Experimental program
Comparison scheme
Effect test

Embodiment 1

[0042] Step 1, sugarcane callus induction:

[0043] Take sugarcane (respectively use sugarcane cultivar (Saccharum spp.hybrid) ROC22 and Yuncane 05-51 two varieties) 1-5cm section (preferably 3cm) above the top growth point, peel off the outer mature leaves layer by layer, and work in ultra-clean The surface of Taichung was disinfected by spraying alcohol, and the inner diameter of 1cm young leaf rolls was collected, cut into 1-2mm (preferably 1mm) thick leaf discs, and inoculated into callus induction medium. The cells were cultured in the dark at 28°C, and subcultured once every 2-3 weeks (preferably 2 weeks). Those with dry surface, firm texture and white to light yellow color were used for genetic transformation.

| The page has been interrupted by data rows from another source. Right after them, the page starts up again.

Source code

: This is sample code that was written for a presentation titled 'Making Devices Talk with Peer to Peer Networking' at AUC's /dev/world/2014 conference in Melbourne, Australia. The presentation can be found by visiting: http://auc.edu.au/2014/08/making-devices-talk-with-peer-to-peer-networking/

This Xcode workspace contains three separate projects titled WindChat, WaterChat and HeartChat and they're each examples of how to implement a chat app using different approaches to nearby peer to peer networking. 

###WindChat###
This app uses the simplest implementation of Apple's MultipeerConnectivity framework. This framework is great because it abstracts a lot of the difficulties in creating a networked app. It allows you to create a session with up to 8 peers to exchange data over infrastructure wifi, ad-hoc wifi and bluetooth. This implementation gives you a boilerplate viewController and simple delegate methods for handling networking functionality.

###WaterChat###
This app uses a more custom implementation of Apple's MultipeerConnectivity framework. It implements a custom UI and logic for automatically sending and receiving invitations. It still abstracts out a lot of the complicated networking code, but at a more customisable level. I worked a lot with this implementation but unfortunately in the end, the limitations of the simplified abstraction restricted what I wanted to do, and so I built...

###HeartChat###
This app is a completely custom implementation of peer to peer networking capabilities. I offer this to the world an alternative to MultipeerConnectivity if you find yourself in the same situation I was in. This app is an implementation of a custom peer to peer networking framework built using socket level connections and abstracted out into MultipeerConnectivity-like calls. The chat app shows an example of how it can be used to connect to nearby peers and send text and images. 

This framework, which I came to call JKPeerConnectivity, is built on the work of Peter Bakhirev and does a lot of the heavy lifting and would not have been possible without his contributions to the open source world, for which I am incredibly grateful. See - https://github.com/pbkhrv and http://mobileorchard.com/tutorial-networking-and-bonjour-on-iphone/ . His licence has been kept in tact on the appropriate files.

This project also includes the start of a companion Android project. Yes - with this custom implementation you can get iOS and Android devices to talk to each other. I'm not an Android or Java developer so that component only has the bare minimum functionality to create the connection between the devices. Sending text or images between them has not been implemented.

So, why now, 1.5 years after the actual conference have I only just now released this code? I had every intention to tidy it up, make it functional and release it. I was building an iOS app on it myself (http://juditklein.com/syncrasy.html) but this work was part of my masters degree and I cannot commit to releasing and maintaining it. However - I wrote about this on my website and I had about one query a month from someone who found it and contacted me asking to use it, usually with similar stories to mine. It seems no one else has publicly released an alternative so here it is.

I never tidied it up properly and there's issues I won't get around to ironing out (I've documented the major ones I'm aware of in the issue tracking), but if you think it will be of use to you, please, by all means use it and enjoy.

[0044] The above-mentioned callus induction medium was MS+2,4-D 3.0mg / L+sucrose 30g / L+agar powder 8.0g / L, pH 5.8, sterilized by high pressure moist heat at 121°C.

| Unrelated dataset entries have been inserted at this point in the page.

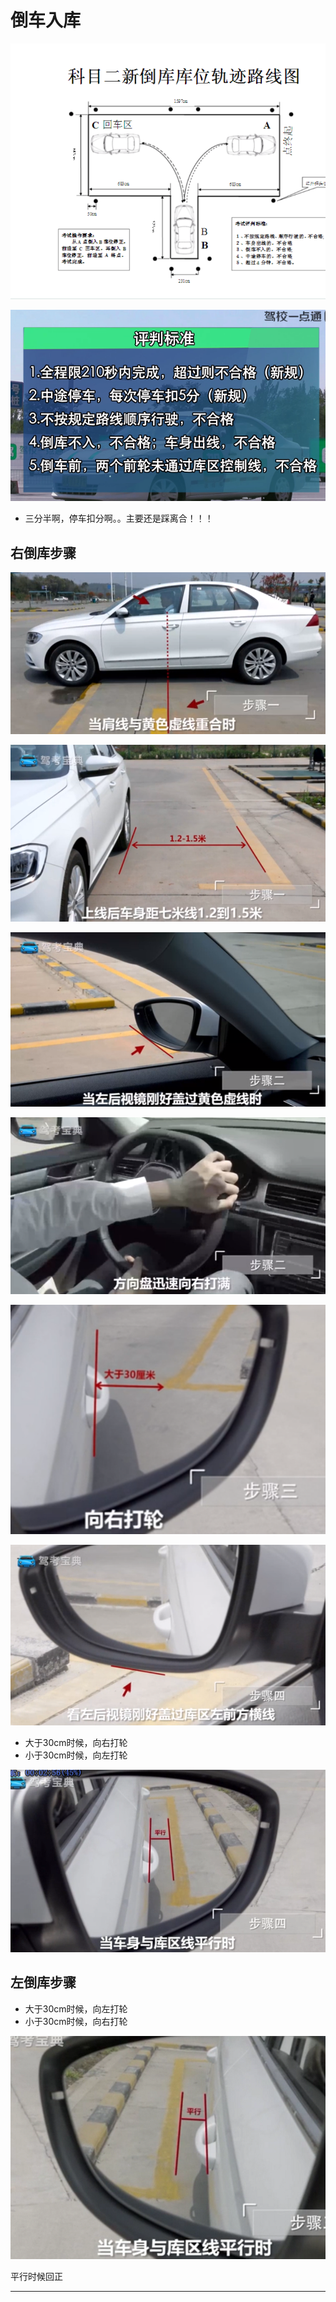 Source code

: # 倒车入库

![1542887722188.png](image/1542887722188.png)

![1542941420756.png](image/1542941420756.png)

* 三分半啊，停车扣分啊。。主要还是踩离合！！！

## 右倒库步骤

![1543327818483.png](image/1543327818483.png)

![1543327824702.png](image/1543327824702.png)

![1543327831547.png](image/1543327831547.png)

![1543327842965.png](image/1543327842965.png)

![1543327873869.png](image/1543327873869.png)

![1543327900736.png](image/1543327900736.png)


* 大于30cm时候，向右打轮
* 小于30cm时候，向左打轮

![1543328410636.png](image/1543328410636.png)

## 左倒库步骤

* 大于30cm时候，向左打轮
* 小于30cm时候，向右打轮


![1543328510315.png](image/1543328510315.png)

平行时候回正


---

[0045] Step 2, construction of EGFP-Bar double marker screening system and transformation of en...

Embodiment 2

[0068] Step 1 is the same as Step 1 of Embodiment 1.

[0069] Step 2 is the same as Step 2 of Embodiment 1.

[0070] The difference between step 3 and step 3 of Example 1 is that the dip-dyeing medium is 1 / 2MS+2,4-D 3.5mg / L+sucrose 20g / L+glucose 10g / L+AS 40mg / L, pH 5.2.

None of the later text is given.